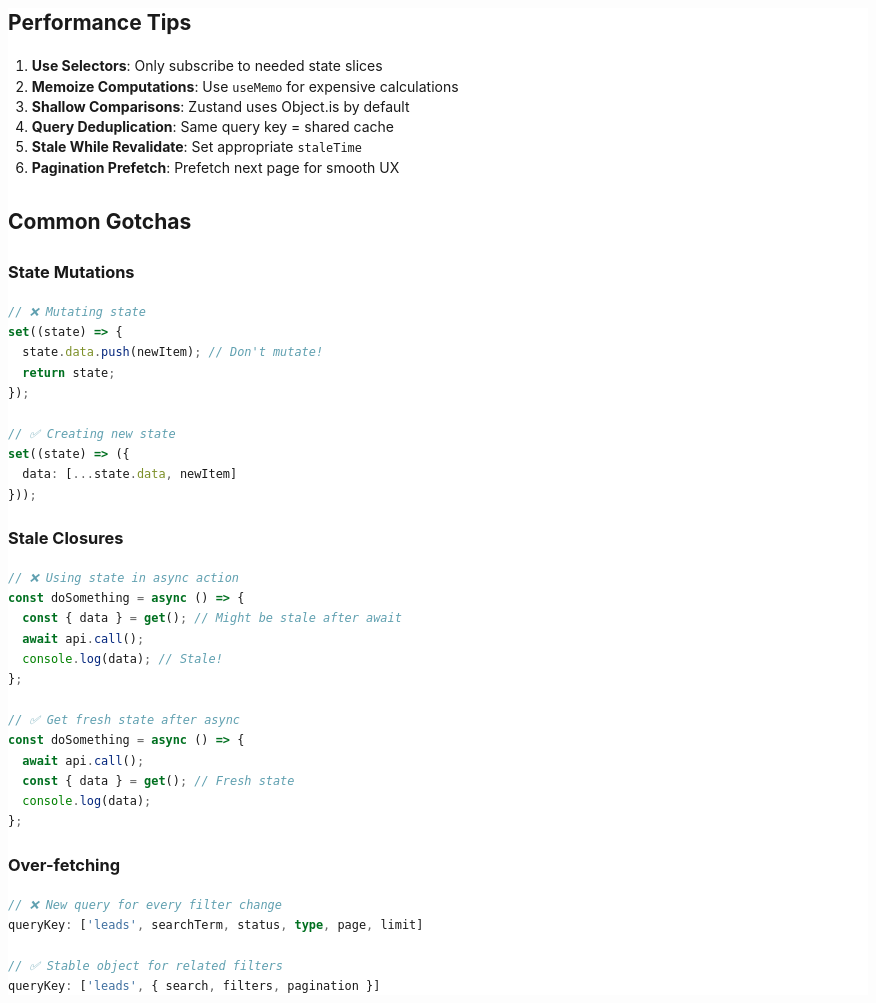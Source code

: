 ## Performance Tips

1. **Use Selectors**: Only subscribe to needed state slices
2. **Memoize Computations**: Use `useMemo` for expensive calculations
3. **Shallow Comparisons**: Zustand uses Object.is by default
4. **Query Deduplication**: Same query key = shared cache
5. **Stale While Revalidate**: Set appropriate `staleTime`
6. **Pagination Prefetch**: Prefetch next page for smooth UX

## Common Gotchas

### State Mutations
```typescript
// ❌ Mutating state
set((state) => {
  state.data.push(newItem); // Don't mutate!
  return state;
});

// ✅ Creating new state
set((state) => ({
  data: [...state.data, newItem]
}));
```

### Stale Closures
```typescript
// ❌ Using state in async action
const doSomething = async () => {
  const { data } = get(); // Might be stale after await
  await api.call();
  console.log(data); // Stale!
};

// ✅ Get fresh state after async
const doSomething = async () => {
  await api.call();
  const { data } = get(); // Fresh state
  console.log(data);
};
```

### Over-fetching
```typescript
// ❌ New query for every filter change
queryKey: ['leads', searchTerm, status, type, page, limit]

// ✅ Stable object for related filters
queryKey: ['leads', { search, filters, pagination }]
```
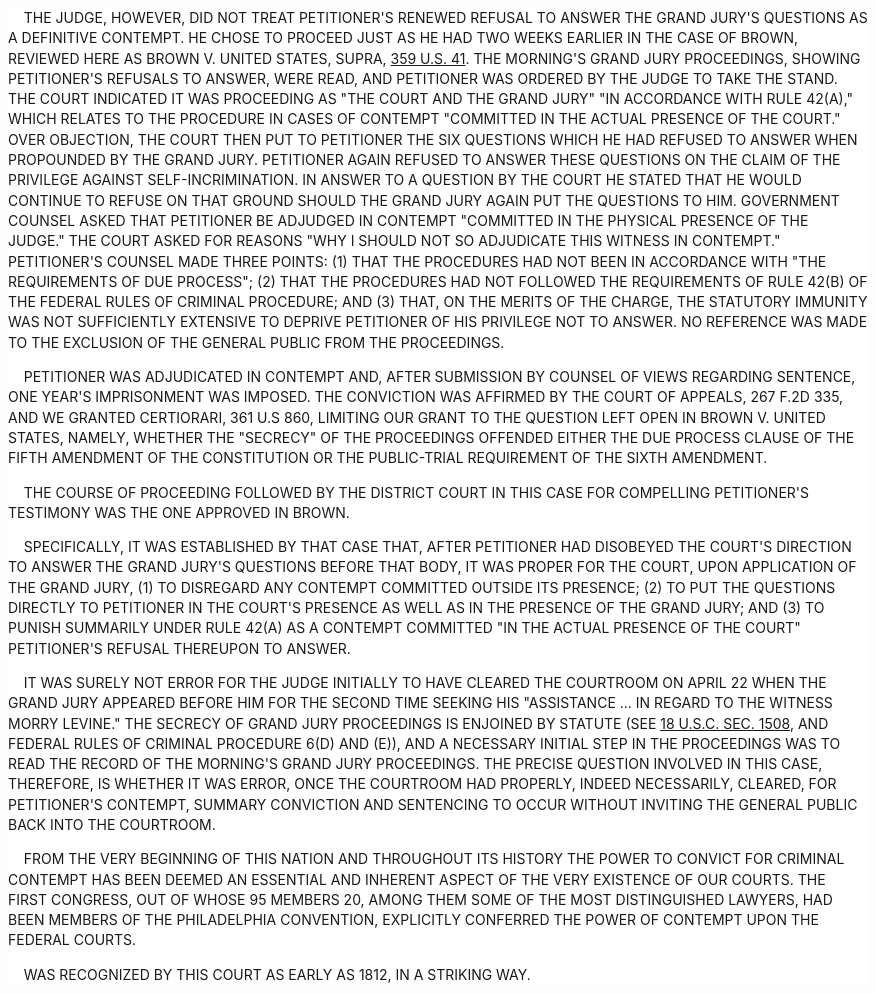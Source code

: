     THE JUDGE, HOWEVER, DID NOT TREAT PETITIONER'S RENEWED REFUSAL TO ANSWER THE GRAND JURY'S QUESTIONS AS A DEFINITIVE CONTEMPT.  HE CHOSE TO PROCEED JUST AS HE HAD TWO WEEKS EARLIER IN THE CASE OF BROWN, REVIEWED HERE AS BROWN V. UNITED STATES, SUPRA, [359 U.S. 41][/us/courts/scotus/usReporter/359/41].  THE MORNING'S GRAND JURY PROCEEDINGS, SHOWING PETITIONER'S REFUSALS TO ANSWER, WERE READ, AND PETITIONER WAS ORDERED BY THE JUDGE TO TAKE THE STAND.  THE COURT INDICATED IT WAS PROCEEDING AS "THE COURT AND THE GRAND JURY" "IN ACCORDANCE WITH RULE 42(A)," WHICH RELATES TO THE PROCEDURE IN CASES OF CONTEMPT "COMMITTED IN THE ACTUAL PRESENCE OF THE COURT."  OVER OBJECTION, THE COURT THEN PUT TO PETITIONER THE SIX QUESTIONS WHICH HE HAD REFUSED TO ANSWER WHEN PROPOUNDED BY THE GRAND JURY.  PETITIONER AGAIN REFUSED TO ANSWER THESE QUESTIONS ON THE CLAIM OF THE PRIVILEGE AGAINST SELF-INCRIMINATION.  IN ANSWER TO A QUESTION BY THE COURT HE STATED THAT HE WOULD CONTINUE TO REFUSE ON THAT GROUND SHOULD THE GRAND JURY AGAIN PUT THE QUESTIONS TO HIM.  GOVERNMENT COUNSEL ASKED THAT PETITIONER BE ADJUDGED IN CONTEMPT "COMMITTED IN THE PHYSICAL PRESENCE OF THE JUDGE."  THE COURT ASKED FOR REASONS "WHY I SHOULD NOT SO ADJUDICATE THIS WITNESS IN CONTEMPT."  PETITIONER'S COUNSEL MADE THREE POINTS: (1) THAT THE PROCEDURES HAD NOT BEEN IN ACCORDANCE WITH "THE REQUIREMENTS OF DUE PROCESS"; (2) THAT THE PROCEDURES HAD NOT FOLLOWED THE REQUIREMENTS OF RULE 42(B) OF THE FEDERAL RULES OF CRIMINAL PROCEDURE; AND (3) THAT, ON THE MERITS OF THE CHARGE, THE STATUTORY IMMUNITY WAS NOT SUFFICIENTLY EXTENSIVE TO DEPRIVE PETITIONER OF HIS PRIVILEGE NOT TO ANSWER.  NO REFERENCE WAS MADE TO THE EXCLUSION OF THE GENERAL PUBLIC FROM THE PROCEEDINGS.

    PETITIONER WAS ADJUDICATED IN CONTEMPT AND, AFTER SUBMISSION BY COUNSEL OF VIEWS REGARDING SENTENCE, ONE YEAR'S IMPRISONMENT WAS IMPOSED.  THE CONVICTION WAS AFFIRMED BY THE COURT OF APPEALS, 267 F.2D 335, AND WE GRANTED CERTIORARI, 361 U.S 860, LIMITING OUR GRANT TO THE QUESTION LEFT OPEN IN BROWN V. UNITED STATES, NAMELY, WHETHER THE "SECRECY" OF THE PROCEEDINGS OFFENDED EITHER THE DUE PROCESS CLAUSE OF THE FIFTH AMENDMENT OF THE CONSTITUTION OR THE PUBLIC-TRIAL REQUIREMENT OF THE SIXTH AMENDMENT.

    THE COURSE OF PROCEEDING FOLLOWED BY THE DISTRICT COURT IN THIS CASE FOR COMPELLING PETITIONER'S TESTIMONY WAS THE ONE APPROVED IN BROWN.

    SPECIFICALLY, IT WAS ESTABLISHED BY THAT CASE THAT, AFTER PETITIONER HAD DISOBEYED THE COURT'S DIRECTION TO ANSWER THE GRAND JURY'S QUESTIONS BEFORE THAT BODY, IT WAS PROPER FOR THE COURT, UPON APPLICATION OF THE GRAND JURY, (1) TO DISREGARD ANY CONTEMPT COMMITTED OUTSIDE ITS PRESENCE; (2) TO PUT THE QUESTIONS DIRECTLY TO PETITIONER IN THE COURT'S PRESENCE AS WELL AS IN THE PRESENCE OF THE GRAND JURY; AND (3) TO PUNISH SUMMARILY UNDER RULE 42(A) AS A CONTEMPT COMMITTED "IN THE ACTUAL PRESENCE OF THE COURT" PETITIONER'S REFUSAL THEREUPON TO ANSWER.

    IT WAS SURELY NOT ERROR FOR THE JUDGE INITIALLY TO HAVE CLEARED THE COURTROOM ON APRIL 22 WHEN THE GRAND JURY APPEARED BEFORE HIM FOR THE SECOND TIME SEEKING HIS "ASSISTANCE  ...  IN REGARD TO THE WITNESS MORRY LEVINE."  THE SECRECY OF GRAND JURY PROCEEDINGS IS ENJOINED BY STATUTE (SEE [18 U.S.C. SEC. 1508][/us/usc/t18/s1508], AND FEDERAL RULES OF CRIMINAL PROCEDURE 6(D) AND (E)), AND A NECESSARY INITIAL STEP IN THE PROCEEDINGS WAS TO READ THE RECORD OF THE MORNING'S GRAND JURY PROCEEDINGS.  THE PRECISE QUESTION INVOLVED IN THIS CASE, THEREFORE, IS WHETHER IT WAS ERROR, ONCE THE COURTROOM HAD PROPERLY, INDEED NECESSARILY, CLEARED, FOR PETITIONER'S CONTEMPT, SUMMARY CONVICTION AND SENTENCING TO OCCUR WITHOUT INVITING THE GENERAL PUBLIC BACK INTO THE COURTROOM.

    FROM THE VERY BEGINNING OF THIS NATION AND THROUGHOUT ITS HISTORY THE POWER TO CONVICT FOR CRIMINAL CONTEMPT HAS BEEN DEEMED AN ESSENTIAL AND INHERENT ASPECT OF THE VERY EXISTENCE OF OUR COURTS.  THE FIRST CONGRESS, OUT OF WHOSE 95 MEMBERS 20, AMONG THEM SOME OF THE MOST DISTINGUISHED LAWYERS, HAD BEEN MEMBERS OF THE PHILADELPHIA CONVENTION, EXPLICITLY CONFERRED THE POWER OF CONTEMPT UPON THE FEDERAL COURTS.

    WAS RECOGNIZED BY THIS COURT AS EARLY AS 1812, IN A STRIKING WAY.


[/us/courts/scotus/usReporter/362/610]: https://publicdocs.github.io/go/links?ns=uslm-x&ref=%2Fus%2Fcourts%2Fscotus%2FusReporter%2F362%2F610
[/us/courts/scotus/usReporter/359/41]: https://publicdocs.github.io/go/links?ns=uslm-x&ref=%2Fus%2Fcourts%2Fscotus%2FusReporter%2F359%2F41
[/us/usc/t49/s305]: https://publicdocs.github.io/go/links?ns=uslm&ref=%2Fus%2Fusc%2Ft49%2Fs305
[/us/courts/scotus/usReporter/359/41]: https://publicdocs.github.io/go/links?ns=uslm-x&ref=%2Fus%2Fcourts%2Fscotus%2FusReporter%2F359%2F41
[/us/usc/t18/s1508]: https://publicdocs.github.io/go/links?ns=uslm&ref=%2Fus%2Fusc%2Ft18%2Fs1508
[/us/courts/scotus/usReporter/128/289]: https://publicdocs.github.io/go/links?ns=uslm-x&ref=%2Fus%2Fcourts%2Fscotus%2FusReporter%2F128%2F289
[/us/courts/scotus/usReporter/267/517]: https://publicdocs.github.io/go/links?ns=uslm-x&ref=%2Fus%2Fcourts%2Fscotus%2FusReporter%2F267%2F517
[/us/courts/scotus/usReporter/348/11]: https://publicdocs.github.io/go/links?ns=uslm-x&ref=%2Fus%2Fcourts%2Fscotus%2FusReporter%2F348%2F11
[/us/courts/scotus/usReporter/128/289]: https://publicdocs.github.io/go/links?ns=uslm-x&ref=%2Fus%2Fcourts%2Fscotus%2FusReporter%2F128%2F289
[/us/courts/scotus/usReporter/267/517]: https://publicdocs.github.io/go/links?ns=uslm-x&ref=%2Fus%2Fcourts%2Fscotus%2FusReporter%2F267%2F517
[/us/courts/scotus/usReporter/348/11]: https://publicdocs.github.io/go/links?ns=uslm-x&ref=%2Fus%2Fcourts%2Fscotus%2FusReporter%2F348%2F11
[/us/courts/scotus/usReporter/348/11]: https://publicdocs.github.io/go/links?ns=uslm-x&ref=%2Fus%2Fcourts%2Fscotus%2FusReporter%2F348%2F11
[/us/courts/scotus/usReporter/333/257]: https://publicdocs.github.io/go/links?ns=uslm-x&ref=%2Fus%2Fcourts%2Fscotus%2FusReporter%2F333%2F257
[/us/courts/scotus/usReporter/316/717]: https://publicdocs.github.io/go/links?ns=uslm-x&ref=%2Fus%2Fcourts%2Fscotus%2FusReporter%2F316%2F717
[/us/courts/scotus/usReporter/328/882]: https://publicdocs.github.io/go/links?ns=uslm-x&ref=%2Fus%2Fcourts%2Fscotus%2FusReporter%2F328%2F882
[/us/usc/t18/s5033]: https://publicdocs.github.io/go/links?ns=uslm&ref=%2Fus%2Fusc%2Ft18%2Fs5033
[/us/courts/scotus/usReporter/291/97]: https://publicdocs.github.io/go/links?ns=uslm-x&ref=%2Fus%2Fcourts%2Fscotus%2FusReporter%2F291%2F97
[/us/courts/scotus/usReporter/201/43]: https://publicdocs.github.io/go/links?ns=uslm-x&ref=%2Fus%2Fcourts%2Fscotus%2FusReporter%2F201%2F43
[/us/courts/scotus/usReporter/309/323]: https://publicdocs.github.io/go/links?ns=uslm-x&ref=%2Fus%2Fcourts%2Fscotus%2FusReporter%2F309%2F323
[/us/courts/scotus/usReporter/267/517]: https://publicdocs.github.io/go/links?ns=uslm-x&ref=%2Fus%2Fcourts%2Fscotus%2FusReporter%2F267%2F517
[/us/courts/scotus/usReporter/333/257]: https://publicdocs.github.io/go/links?ns=uslm-x&ref=%2Fus%2Fcourts%2Fscotus%2FusReporter%2F333%2F257
[/us/courts/scotus/usReporter/333/257]: https://publicdocs.github.io/go/links?ns=uslm-x&ref=%2Fus%2Fcourts%2Fscotus%2FusReporter%2F333%2F257
[/us/courts/scotus/usReporter/356/165]: https://publicdocs.github.io/go/links?ns=uslm-x&ref=%2Fus%2Fcourts%2Fscotus%2FusReporter%2F356%2F165
[/us/courts/scotus/usReporter/361/212]: https://publicdocs.github.io/go/links?ns=uslm-x&ref=%2Fus%2Fcourts%2Fscotus%2FusReporter%2F361%2F212
[/us/courts/scotus/usReporter/201/43]: https://publicdocs.github.io/go/links?ns=uslm-x&ref=%2Fus%2Fcourts%2Fscotus%2FusReporter%2F201%2F43
[/us/courts/scotus/usReporter/350/359]: https://publicdocs.github.io/go/links?ns=uslm-x&ref=%2Fus%2Fcourts%2Fscotus%2FusReporter%2F350%2F359
[/us/courts/scotus/usReporter/359/41]: https://publicdocs.github.io/go/links?ns=uslm-x&ref=%2Fus%2Fcourts%2Fscotus%2FusReporter%2F359%2F41
[/us/courts/scotus/usReporter/317/269]: https://publicdocs.github.io/go/links?ns=uslm-x&ref=%2Fus%2Fcourts%2Fscotus%2FusReporter%2F317%2F269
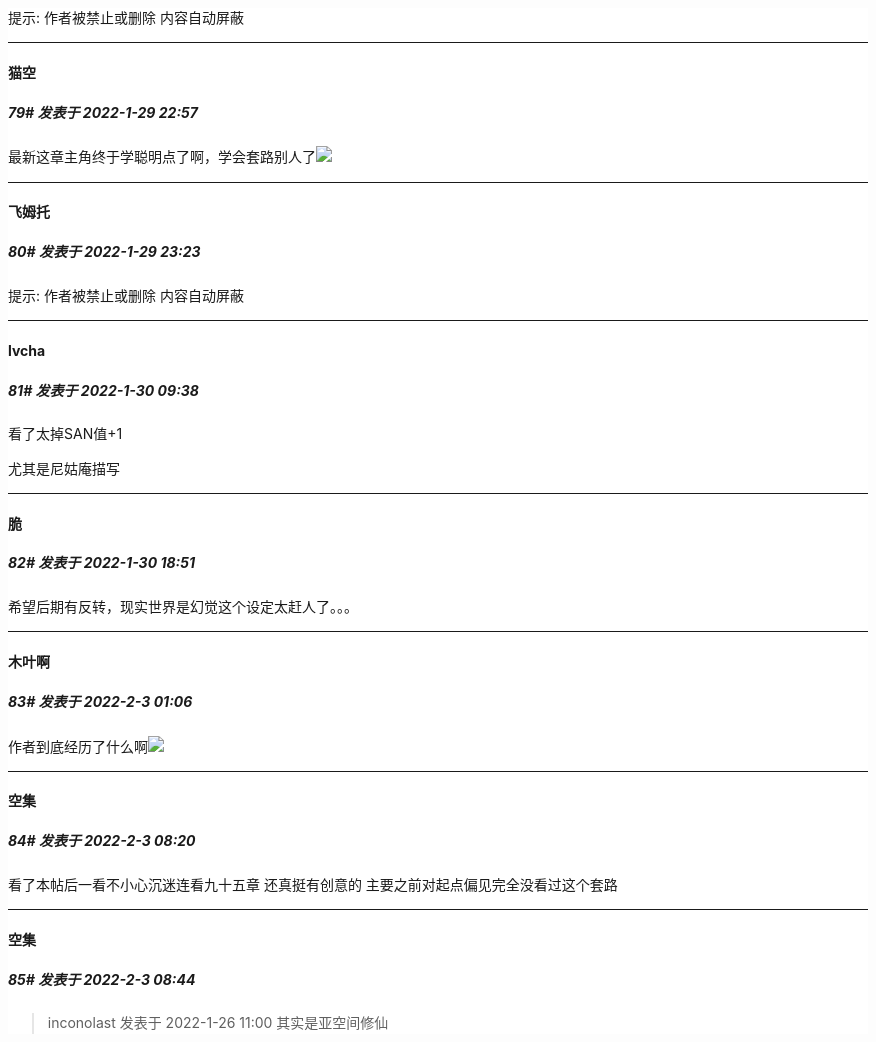 提示: 作者被禁止或删除 内容自动屏蔽

*****

####  猫空  
##### 79#       发表于 2022-1-29 22:57

最新这章主角终于学聪明点了啊，学会套路别人了<img src="https://static.saraba1st.com/image/smiley/face2017/067.png" referrerpolicy="no-referrer">

*****

####  飞姆托  
##### 80#       发表于 2022-1-29 23:23

提示: 作者被禁止或删除 内容自动屏蔽

*****

####  lvcha  
##### 81#       发表于 2022-1-30 09:38

看了太掉SAN值+1

尤其是尼姑庵描写

*****

####  脆  
##### 82#       发表于 2022-1-30 18:51

希望后期有反转，现实世界是幻觉这个设定太赶人了。。。

*****

####  木叶啊  
##### 83#       发表于 2022-2-3 01:06

作者到底经历了什么啊<img src="https://static.saraba1st.com/image/smiley/face2017/001.png" referrerpolicy="no-referrer">

*****

####  空集  
##### 84#       发表于 2022-2-3 08:20

看了本帖后一看不小心沉迷连看九十五章 还真挺有创意的 主要之前对起点偏见完全没看过这个套路

*****

####  空集  
##### 85#       发表于 2022-2-3 08:44

<blockquote>inconolast 发表于 2022-1-26 11:00
其实是亚空间修仙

## TASK DIRECTIONS
Scan the records for the word "static", and copy each line where it is found.

## WRITTEN ANSWER
最新这章主角终于学聪明点了啊，学会套路别人了<img src="https://static.saraba1st.com/image/smiley/face2017/067.png" referrerpolicy="no-referrer">
作者到底经历了什么啊<img src="https://static.saraba1st.com/image/smiley/face2017/001.png" referrerpolicy="no-referrer">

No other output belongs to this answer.